→ Instructions to follow: The output should be all lines of the entries below in which the word "definition" occurs.

Recorded data:
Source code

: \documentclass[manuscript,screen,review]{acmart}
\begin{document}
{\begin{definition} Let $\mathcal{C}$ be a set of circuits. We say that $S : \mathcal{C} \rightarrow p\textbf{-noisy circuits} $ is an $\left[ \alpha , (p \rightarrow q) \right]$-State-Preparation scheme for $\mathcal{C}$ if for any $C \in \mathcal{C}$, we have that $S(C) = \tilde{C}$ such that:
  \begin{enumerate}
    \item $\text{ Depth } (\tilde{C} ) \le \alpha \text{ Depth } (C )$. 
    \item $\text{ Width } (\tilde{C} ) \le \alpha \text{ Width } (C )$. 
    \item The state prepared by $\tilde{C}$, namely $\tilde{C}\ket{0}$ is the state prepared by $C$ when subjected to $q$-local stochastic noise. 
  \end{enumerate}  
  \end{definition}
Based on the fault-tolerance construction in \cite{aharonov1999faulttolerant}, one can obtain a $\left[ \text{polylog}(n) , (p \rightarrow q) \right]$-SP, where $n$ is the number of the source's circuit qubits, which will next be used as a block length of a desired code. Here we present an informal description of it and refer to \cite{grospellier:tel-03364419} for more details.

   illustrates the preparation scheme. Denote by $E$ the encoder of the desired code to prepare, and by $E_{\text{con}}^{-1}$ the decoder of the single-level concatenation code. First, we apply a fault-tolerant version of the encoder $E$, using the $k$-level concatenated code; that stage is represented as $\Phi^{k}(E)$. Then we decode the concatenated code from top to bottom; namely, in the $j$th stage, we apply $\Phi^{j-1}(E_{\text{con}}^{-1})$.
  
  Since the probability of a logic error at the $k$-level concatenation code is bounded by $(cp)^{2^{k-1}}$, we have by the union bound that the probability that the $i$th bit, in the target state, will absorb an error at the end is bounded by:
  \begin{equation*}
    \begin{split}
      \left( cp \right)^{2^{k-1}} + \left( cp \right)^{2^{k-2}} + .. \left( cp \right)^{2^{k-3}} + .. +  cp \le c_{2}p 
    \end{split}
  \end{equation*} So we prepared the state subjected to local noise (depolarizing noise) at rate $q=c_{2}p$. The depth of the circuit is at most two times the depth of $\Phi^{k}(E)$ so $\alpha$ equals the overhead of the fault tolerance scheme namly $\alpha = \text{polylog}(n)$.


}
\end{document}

→ The completed task:
{\begin{definition} Let $\mathcal{C}$ be a set of circuits. We say that $S : \mathcal{C} \rightarrow p\textbf{-noisy circuits} $ is an $\left[ \alpha , (p \rightarrow q) \right]$-State-Preparation scheme for $\mathcal{C}$ if for any $C \in \mathcal{C}$, we have that $S(C) = \tilde{C}$ such that:
  \end{definition}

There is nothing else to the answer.